By the time the Tour was into its third week, Wiggins had superseded Vande Velde and was even being talked about as being Alberto Contador's main rival for the yellow jersey.

Wiggins' fitness and dietary regime was allowing him to stay strong while other, more established, riders faltered.

"Bradley has always been a beanpole but the advice he has had from British Cycling's nutritionist Nigel Mitchell has been a big factor in his success," added Sutton, who followers of Wiggins' Twitter feed will know stayed in constant contact with him throughout the race.

"The one thing we were keen to do was to make sure he lost the weight without losing his power.
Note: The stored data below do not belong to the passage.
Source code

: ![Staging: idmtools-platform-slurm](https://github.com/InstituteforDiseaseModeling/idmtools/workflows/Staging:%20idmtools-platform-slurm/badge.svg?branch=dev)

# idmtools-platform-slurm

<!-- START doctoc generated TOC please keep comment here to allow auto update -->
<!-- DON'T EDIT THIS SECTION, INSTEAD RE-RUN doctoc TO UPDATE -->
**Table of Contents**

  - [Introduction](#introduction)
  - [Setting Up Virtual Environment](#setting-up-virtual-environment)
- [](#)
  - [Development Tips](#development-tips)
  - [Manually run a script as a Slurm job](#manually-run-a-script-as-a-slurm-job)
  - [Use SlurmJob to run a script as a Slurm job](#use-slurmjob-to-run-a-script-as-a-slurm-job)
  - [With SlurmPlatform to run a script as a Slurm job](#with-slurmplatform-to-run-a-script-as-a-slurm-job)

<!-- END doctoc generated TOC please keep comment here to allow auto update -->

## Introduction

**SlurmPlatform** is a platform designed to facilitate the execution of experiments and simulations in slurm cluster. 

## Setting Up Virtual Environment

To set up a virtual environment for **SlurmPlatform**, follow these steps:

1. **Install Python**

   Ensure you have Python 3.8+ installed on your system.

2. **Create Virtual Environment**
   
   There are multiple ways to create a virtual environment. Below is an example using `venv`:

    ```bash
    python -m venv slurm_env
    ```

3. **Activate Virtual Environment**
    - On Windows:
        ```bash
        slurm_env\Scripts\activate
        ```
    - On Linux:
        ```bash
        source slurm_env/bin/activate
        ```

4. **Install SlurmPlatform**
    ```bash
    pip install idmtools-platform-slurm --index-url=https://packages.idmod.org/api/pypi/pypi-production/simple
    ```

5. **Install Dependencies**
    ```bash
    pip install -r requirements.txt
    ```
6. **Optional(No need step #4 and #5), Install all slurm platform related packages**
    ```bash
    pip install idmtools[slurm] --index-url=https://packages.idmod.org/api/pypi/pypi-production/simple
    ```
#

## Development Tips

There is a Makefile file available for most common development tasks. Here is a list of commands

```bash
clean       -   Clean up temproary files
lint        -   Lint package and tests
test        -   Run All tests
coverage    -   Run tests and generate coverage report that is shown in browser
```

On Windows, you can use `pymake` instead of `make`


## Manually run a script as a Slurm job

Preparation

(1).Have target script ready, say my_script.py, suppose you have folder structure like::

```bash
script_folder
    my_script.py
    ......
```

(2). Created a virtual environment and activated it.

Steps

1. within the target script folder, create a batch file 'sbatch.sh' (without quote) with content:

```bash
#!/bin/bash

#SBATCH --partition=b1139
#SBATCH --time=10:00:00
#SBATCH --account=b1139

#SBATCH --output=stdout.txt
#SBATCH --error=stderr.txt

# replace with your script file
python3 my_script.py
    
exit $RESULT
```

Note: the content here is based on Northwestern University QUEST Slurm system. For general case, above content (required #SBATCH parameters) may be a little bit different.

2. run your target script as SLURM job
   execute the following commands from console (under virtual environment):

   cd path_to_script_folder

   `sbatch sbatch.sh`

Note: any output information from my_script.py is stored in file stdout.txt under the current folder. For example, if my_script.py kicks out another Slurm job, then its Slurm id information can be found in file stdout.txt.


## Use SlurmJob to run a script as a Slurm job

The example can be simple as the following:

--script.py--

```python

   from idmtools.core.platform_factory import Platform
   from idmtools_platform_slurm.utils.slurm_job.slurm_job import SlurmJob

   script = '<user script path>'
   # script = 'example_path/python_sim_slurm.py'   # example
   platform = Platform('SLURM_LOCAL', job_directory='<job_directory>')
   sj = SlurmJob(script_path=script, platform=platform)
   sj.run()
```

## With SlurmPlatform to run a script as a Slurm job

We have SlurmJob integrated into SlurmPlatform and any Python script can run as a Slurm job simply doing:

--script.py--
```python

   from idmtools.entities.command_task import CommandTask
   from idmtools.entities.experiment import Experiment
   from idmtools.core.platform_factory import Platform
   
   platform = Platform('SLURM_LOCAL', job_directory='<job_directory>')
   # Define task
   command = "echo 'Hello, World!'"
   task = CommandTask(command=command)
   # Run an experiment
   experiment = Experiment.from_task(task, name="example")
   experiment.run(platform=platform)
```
"Nigel obviously knows his stuff because Brad produced immense power throughout the Tour, even in the final time trial (around Lake Annecy) after being in the Alps."

And adding psychologist Steve Peters to Wiggins' support ranks gave him added mental resolve too.

"This race is not just about your inner strength," said Sutton, who rode in the 1987 Tour and also won a team pursuit gold medal for Australia at the 1978 Commonwealth Games.

"Although you need that, it's been key for Bradley to have a guy of the calibre of Steve on the phone when he needs him, when he's been rocking a bit."

In the end, being on the wrong end of two splits in the peloton over two days proved to be the difference between Wiggins beating seven-time champion Armstrong to a top-three finish overall.

On stage three, he lost 40 seconds after crosswinds caused havoc in the peloton, while on Friday's stage 19, he lost another four seconds to the Texan despite being only two places behind him at the finish line.

But Sutton feels that, for the most part, Wiggins' tactics have been spot on in a race where the wrong decision can cost you dear.

"Bradley is the John Motson of cycling, the best statistician you have ever met," added Sutton.

"He will have done his homework before every stage. Put it this way, Bradley would be able to tell you the socks that Greg LeMond was wearing on the Champs Elysees when he beat Laurent Fignon in 1989. His shoes, his tyres - the lot. He does his homework on every aspect of cycling.

"When some kids ran to the park after school to play football, Bradley used to run home and put cycling videos on. He is an encyclopedia of cycling and he is a very clever cookie, as well as being one of the best riders in the peloton technically too.

"Going back to the first day of the Tour, tactically he has got it right. There are still gains for him to be made - for example, how many times has he been in race situations like he was on the last day in the Alps with those five climbs? But he knows now what he doubted before."

And what can he do with that knowledge? Whether or not Wiggins is one of the British riders to join Sutton at Team Sky, as has been widely speculated, can he remain a challenger in the Tour's general classification?

"He will sustain it, you can be sure of that," says Sutton, confidently.

"Some years ago, I remember Bradley walking off the boards in Munich, taking his mittens off and saying to me 'I was born to do this'.

"That still rings in my ears, and it's true.

"Bradley will continue to be a challenger in the Tour because he is a big-time player who likes a big show and the Tour is the biggest show in the world in cycling.

"He will want to come back next year and show everyone this wasn't a one-off. I expect him to be a contender for many years to come."